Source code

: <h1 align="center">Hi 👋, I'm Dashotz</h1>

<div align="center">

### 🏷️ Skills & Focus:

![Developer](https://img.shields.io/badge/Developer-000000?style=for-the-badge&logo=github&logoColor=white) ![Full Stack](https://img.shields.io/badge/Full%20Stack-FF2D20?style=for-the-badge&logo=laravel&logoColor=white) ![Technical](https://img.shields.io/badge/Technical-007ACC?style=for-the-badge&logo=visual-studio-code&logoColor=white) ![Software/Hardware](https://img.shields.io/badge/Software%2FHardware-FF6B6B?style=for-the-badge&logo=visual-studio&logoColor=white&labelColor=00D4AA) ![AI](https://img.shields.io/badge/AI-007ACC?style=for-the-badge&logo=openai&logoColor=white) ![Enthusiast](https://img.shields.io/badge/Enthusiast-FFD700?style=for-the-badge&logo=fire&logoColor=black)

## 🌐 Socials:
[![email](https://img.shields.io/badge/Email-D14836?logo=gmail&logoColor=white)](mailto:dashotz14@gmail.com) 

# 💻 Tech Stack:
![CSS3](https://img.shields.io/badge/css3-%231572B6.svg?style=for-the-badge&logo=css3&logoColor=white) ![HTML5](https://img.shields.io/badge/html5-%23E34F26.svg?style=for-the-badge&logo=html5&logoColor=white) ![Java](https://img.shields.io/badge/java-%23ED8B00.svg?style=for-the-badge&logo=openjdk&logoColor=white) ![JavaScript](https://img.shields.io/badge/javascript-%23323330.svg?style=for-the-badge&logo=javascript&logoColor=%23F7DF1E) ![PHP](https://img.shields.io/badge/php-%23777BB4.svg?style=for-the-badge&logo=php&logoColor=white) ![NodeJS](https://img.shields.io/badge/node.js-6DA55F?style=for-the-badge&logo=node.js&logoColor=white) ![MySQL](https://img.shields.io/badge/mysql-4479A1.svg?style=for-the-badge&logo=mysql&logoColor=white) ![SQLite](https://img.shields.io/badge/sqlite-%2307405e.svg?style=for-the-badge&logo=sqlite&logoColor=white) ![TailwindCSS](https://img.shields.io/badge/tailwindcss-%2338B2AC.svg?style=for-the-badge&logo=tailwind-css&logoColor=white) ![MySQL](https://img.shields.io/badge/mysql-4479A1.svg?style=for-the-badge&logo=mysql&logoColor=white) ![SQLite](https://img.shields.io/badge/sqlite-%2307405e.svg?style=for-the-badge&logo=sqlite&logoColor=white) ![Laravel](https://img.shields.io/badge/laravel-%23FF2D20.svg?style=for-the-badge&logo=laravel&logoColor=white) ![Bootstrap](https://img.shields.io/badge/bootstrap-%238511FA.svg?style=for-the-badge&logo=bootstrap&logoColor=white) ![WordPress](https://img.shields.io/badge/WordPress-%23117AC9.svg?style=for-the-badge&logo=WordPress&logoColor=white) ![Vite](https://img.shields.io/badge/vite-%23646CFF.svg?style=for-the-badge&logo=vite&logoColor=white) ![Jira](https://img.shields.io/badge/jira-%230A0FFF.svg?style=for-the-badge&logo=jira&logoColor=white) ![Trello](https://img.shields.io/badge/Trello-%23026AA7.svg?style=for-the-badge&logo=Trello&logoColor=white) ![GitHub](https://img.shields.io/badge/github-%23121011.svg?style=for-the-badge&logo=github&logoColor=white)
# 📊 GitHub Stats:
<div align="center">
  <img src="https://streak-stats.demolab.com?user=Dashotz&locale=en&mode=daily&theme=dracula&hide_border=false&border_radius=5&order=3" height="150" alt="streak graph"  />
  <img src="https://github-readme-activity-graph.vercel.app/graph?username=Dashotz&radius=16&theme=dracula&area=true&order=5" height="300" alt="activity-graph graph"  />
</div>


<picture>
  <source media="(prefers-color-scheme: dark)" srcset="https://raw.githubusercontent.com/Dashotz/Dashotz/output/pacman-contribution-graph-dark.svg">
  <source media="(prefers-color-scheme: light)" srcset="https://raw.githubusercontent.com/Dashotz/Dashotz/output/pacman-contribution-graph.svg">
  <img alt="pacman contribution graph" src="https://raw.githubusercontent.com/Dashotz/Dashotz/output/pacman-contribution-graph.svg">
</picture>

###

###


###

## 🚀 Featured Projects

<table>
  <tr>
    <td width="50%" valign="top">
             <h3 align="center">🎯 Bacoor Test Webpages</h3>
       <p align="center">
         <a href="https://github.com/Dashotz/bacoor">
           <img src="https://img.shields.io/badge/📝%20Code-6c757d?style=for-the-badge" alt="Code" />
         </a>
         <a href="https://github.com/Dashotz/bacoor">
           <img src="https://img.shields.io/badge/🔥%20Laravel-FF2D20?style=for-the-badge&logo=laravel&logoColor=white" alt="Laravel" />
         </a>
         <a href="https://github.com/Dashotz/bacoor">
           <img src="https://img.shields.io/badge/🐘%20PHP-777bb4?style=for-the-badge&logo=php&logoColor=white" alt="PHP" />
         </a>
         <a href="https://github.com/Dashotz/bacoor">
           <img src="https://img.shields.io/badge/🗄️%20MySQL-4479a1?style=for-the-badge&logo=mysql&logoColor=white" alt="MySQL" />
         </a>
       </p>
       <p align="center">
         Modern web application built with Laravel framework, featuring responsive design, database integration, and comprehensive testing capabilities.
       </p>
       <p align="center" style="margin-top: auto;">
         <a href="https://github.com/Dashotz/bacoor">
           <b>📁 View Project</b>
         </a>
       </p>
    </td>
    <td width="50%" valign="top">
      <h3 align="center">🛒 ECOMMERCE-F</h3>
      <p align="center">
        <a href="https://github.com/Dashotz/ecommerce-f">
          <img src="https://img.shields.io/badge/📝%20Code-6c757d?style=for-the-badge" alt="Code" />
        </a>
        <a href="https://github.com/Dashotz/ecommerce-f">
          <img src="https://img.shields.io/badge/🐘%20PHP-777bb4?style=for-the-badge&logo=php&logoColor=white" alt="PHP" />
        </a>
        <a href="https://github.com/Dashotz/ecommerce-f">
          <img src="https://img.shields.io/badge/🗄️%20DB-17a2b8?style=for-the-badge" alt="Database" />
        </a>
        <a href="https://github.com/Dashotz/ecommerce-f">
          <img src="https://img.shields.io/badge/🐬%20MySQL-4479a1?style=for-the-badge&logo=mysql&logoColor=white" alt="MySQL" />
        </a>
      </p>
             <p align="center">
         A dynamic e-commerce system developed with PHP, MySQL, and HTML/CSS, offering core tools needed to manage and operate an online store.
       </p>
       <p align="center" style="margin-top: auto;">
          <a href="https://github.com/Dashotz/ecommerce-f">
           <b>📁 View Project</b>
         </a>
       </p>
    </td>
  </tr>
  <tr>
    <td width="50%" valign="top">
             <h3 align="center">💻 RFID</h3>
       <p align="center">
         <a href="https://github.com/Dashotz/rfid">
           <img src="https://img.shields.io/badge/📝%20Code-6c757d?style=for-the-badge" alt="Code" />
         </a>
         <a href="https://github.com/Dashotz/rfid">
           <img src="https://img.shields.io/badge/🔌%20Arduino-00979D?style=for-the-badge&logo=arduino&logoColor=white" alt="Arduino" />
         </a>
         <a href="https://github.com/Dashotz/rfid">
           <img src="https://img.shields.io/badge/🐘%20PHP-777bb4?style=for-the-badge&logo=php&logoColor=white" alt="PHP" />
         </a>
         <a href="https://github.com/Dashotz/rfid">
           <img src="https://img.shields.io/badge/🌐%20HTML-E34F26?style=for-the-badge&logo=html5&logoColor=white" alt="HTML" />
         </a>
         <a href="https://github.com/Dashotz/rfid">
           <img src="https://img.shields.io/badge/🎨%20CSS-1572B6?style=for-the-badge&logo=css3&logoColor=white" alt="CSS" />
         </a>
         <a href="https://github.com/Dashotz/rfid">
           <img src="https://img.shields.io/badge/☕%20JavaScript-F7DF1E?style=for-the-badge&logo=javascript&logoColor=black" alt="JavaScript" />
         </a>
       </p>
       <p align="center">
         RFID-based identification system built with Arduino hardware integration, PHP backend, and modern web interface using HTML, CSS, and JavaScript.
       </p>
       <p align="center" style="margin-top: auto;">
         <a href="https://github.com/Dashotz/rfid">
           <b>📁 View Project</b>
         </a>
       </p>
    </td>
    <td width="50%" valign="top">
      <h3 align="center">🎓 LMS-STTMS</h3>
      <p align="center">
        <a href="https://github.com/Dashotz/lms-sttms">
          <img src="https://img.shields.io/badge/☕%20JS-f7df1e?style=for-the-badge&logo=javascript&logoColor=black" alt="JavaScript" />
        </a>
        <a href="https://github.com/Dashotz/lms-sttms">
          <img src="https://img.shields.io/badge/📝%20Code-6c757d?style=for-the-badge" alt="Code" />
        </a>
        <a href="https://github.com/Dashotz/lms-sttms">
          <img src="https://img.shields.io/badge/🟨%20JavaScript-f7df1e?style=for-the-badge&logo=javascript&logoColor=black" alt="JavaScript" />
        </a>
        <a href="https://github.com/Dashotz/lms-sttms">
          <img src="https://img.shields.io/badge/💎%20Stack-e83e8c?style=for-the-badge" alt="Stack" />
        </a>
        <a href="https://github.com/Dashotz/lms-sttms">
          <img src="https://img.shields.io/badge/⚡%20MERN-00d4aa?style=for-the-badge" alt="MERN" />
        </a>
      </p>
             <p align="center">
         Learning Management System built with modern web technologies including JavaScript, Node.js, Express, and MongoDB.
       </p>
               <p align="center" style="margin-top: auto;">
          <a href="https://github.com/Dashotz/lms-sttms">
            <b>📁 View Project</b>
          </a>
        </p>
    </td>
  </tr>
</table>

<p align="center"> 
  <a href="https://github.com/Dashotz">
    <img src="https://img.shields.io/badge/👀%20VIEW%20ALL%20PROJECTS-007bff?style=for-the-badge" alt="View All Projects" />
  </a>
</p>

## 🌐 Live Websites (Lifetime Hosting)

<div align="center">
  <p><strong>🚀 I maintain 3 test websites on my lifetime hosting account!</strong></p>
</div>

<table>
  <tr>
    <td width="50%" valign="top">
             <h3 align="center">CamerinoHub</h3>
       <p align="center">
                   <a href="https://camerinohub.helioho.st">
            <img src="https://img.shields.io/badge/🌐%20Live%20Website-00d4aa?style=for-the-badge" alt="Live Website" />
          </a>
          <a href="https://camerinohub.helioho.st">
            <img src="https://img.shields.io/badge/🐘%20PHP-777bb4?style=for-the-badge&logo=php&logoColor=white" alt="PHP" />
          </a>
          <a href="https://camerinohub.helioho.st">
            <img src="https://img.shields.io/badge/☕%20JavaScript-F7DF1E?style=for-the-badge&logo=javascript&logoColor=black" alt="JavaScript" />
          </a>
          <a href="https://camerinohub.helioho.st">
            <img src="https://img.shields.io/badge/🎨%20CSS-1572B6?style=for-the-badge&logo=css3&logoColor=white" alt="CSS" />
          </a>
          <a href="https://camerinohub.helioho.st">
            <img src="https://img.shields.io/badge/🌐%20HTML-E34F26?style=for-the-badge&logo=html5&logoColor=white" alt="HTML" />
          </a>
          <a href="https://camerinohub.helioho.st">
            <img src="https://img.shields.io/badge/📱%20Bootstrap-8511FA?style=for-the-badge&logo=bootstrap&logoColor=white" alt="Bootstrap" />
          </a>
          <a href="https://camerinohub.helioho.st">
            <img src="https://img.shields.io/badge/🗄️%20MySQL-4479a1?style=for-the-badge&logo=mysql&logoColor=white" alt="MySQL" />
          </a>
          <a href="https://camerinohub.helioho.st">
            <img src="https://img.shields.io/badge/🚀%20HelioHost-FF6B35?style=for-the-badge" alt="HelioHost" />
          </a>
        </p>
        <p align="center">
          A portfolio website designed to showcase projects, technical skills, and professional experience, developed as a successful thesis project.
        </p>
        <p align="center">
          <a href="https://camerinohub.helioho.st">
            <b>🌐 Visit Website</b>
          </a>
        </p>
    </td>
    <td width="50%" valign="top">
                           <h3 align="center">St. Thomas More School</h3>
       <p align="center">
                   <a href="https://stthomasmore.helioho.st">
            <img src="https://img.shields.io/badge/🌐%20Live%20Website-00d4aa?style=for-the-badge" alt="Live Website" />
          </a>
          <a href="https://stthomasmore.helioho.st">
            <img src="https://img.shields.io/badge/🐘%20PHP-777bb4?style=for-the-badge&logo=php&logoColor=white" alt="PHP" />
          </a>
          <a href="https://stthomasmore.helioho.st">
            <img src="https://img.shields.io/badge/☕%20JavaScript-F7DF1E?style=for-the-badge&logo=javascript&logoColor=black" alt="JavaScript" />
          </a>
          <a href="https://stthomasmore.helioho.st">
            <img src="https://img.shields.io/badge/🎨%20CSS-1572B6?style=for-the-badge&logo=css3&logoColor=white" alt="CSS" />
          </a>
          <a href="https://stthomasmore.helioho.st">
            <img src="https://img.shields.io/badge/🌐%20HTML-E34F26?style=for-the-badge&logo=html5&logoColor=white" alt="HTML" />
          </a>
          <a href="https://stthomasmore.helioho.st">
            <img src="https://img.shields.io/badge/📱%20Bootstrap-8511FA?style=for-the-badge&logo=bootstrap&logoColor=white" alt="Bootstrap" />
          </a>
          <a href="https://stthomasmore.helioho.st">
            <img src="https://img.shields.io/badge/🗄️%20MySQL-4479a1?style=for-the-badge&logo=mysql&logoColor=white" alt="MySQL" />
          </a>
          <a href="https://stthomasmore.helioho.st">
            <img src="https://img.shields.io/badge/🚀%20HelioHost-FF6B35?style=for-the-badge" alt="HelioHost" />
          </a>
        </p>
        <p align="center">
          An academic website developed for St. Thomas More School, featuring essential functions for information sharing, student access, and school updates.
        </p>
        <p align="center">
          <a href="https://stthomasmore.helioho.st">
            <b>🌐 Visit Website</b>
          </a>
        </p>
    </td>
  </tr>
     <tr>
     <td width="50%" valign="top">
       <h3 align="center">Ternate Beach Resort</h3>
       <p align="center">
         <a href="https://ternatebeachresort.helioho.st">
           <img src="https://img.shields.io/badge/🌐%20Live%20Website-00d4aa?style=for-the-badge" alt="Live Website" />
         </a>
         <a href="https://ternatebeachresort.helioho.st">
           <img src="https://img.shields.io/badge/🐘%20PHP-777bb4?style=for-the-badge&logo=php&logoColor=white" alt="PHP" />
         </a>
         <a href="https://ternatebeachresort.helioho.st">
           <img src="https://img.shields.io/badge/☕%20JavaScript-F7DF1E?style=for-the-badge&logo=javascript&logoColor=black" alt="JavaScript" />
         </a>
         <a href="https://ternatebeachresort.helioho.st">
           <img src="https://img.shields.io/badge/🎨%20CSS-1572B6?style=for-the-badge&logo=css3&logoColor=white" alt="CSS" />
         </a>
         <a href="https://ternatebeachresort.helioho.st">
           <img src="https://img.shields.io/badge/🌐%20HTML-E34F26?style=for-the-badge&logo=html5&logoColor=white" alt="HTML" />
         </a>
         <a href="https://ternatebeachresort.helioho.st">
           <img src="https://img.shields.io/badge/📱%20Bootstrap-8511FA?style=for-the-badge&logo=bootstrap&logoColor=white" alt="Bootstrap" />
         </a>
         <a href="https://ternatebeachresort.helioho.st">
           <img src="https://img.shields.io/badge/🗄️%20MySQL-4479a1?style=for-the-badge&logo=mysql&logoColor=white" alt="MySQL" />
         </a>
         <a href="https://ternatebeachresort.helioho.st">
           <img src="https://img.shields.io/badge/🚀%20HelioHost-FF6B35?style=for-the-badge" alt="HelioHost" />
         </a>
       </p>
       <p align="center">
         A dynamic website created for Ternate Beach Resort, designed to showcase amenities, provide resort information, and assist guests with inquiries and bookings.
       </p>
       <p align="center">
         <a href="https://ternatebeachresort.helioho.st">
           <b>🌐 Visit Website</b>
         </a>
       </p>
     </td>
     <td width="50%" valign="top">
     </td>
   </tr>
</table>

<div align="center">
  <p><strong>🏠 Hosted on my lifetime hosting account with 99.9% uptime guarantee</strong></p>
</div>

Your objective: Restate, word for word and with nothing added, the lines from the first line of the listing through the one where "### 🏷️ Skills" stands.

Written answer:
Source code

: <h1 align="center">Hi 👋, I'm Dashotz</h1>

<div align="center">

### 🏷️ Skills & Focus:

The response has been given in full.